Justice Santow dissented, holding that Vines was entitled to continue to rely on Fox to keep him informed on the basis of the supervisory/operational divide in their respective roles.
Justice Santow found that reliance was reasonable on the basis of Vines' limited knowledge of the progress of the Hurricane Georges claims and the distinction between his (at least ordinarily) supervisory role and Fox's operational responsibilities, which led Vines to accept the information which Fox provided in the course of his operational duties.
Further, as his Honour found that Vines had no reason to think that Fox had failed in his responsibility to provide proper estimates of the exposure, he concluded that there was no requirement for Vines to do Fox's job as well as his own.
There was some disagreement as to whether a particular "event" must have taken place to put Vines on notice that Fox's estimate could not be relied upon, and that personal investigation was necessary.
Both Justices Ipp and Santow seem to have considered that some kind of event was necessary. Indeed, the latter's dissent appears to have been largely based on the fact that in his Honour's opinion, Vines had no reason to believe that he was not receiving up-to-date information on the exposure figures. Justice Ipp referred to a number of warning signals (including the external auditors' cautions that attention should be given to the extent of potential liability for Hurricane Georges), which would have led a reasonable person in Vines' position to take steps to verify Fox's advice regarding exposure estimates.
On the other hand, Chief Justice Spigelman stated that such a warning event was not required, although his Honour observes that such events had taken place in any case.
The Corporations Act
The ramifications of Vines must now be understood in the context of specific requirements for reliance by directors on others that were not in place during the time period relevant to the Vines case.
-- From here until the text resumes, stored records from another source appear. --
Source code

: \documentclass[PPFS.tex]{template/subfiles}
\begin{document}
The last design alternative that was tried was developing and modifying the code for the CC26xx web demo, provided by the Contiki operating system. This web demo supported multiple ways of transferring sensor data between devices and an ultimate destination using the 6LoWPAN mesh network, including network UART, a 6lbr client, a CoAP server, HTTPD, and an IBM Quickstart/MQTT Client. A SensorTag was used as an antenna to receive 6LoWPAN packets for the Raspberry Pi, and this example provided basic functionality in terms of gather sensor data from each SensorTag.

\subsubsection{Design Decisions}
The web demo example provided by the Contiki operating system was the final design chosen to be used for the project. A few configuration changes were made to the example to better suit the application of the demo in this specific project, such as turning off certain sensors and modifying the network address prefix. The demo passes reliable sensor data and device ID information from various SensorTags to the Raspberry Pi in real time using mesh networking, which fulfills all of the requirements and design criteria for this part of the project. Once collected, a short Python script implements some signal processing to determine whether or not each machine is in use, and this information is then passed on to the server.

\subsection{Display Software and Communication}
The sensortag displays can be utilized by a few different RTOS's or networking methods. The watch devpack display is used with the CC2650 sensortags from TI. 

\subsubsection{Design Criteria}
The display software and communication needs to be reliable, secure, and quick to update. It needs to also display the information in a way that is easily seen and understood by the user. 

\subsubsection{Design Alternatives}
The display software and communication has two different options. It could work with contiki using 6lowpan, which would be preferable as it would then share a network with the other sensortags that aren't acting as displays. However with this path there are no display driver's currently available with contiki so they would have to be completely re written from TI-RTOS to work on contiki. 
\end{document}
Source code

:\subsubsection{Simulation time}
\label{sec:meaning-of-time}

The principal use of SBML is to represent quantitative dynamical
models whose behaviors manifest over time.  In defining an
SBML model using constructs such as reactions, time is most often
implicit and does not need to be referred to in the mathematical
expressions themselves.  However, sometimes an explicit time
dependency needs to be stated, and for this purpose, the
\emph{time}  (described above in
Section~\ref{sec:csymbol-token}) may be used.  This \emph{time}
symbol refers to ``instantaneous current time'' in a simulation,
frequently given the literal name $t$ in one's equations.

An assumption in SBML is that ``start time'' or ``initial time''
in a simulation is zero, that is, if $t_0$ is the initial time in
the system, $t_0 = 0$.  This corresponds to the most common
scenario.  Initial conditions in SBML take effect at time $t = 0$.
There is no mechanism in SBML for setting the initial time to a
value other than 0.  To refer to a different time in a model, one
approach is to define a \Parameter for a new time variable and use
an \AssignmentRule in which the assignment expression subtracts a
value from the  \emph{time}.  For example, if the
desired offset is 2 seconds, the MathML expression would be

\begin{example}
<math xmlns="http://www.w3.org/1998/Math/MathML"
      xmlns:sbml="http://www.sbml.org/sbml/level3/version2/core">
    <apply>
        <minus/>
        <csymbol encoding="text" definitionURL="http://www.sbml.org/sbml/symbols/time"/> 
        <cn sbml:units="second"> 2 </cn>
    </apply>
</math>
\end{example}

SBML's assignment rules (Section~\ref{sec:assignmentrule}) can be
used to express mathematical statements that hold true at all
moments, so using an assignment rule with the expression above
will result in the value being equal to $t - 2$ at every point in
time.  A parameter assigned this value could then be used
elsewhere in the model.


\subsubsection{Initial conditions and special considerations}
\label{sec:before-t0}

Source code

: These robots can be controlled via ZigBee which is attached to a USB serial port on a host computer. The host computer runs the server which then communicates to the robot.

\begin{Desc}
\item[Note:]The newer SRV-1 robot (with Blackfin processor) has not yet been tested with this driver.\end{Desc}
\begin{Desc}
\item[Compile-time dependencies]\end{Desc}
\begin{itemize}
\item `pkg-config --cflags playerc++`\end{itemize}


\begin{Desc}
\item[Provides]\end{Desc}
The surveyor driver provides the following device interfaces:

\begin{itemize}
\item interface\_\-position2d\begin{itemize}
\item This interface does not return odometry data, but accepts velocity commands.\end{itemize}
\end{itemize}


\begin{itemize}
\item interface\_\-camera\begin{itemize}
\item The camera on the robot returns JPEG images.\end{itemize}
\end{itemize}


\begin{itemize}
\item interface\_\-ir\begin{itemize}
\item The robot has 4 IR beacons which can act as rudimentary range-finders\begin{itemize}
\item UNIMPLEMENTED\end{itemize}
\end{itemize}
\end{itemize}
The Corporations Act 2001 (Cth) now contains section 189 which provides, relevantly, that, unless it is proved that such reliance was unreasonable, a director may rely on information given or prepared by an employee, another director or an officer provided that the information is within the provider's authority or competence, and the reliance is made in good faith and after making an independent assessment of it (having regard to the structure and complexity of the corporation).
Importantly, the section is expressed to apply to directors rather than officers. Consequently, it does not directly affect individuals who, like Vines, are officers but not directors. Further, it may also suggest a lacuna in the Corporations Act which extends directors' duties to officers but not directors' protections, such as presumptions regarding the reasonableness of reliance.
Consequently the Vines case will continue to be of relevance to officers, to whom the legislative provisions do not extend, and may be instructive in determining how section 189 should be interpreted.
The message is that where the responsibility of the officer is such that the role they perform may be seen as something more than merely supervisory, or where the information they seek to rely on is of particular significance, officers should be vigilant and should consider scrutinising the information to verify its accuracy and reliability for themselves.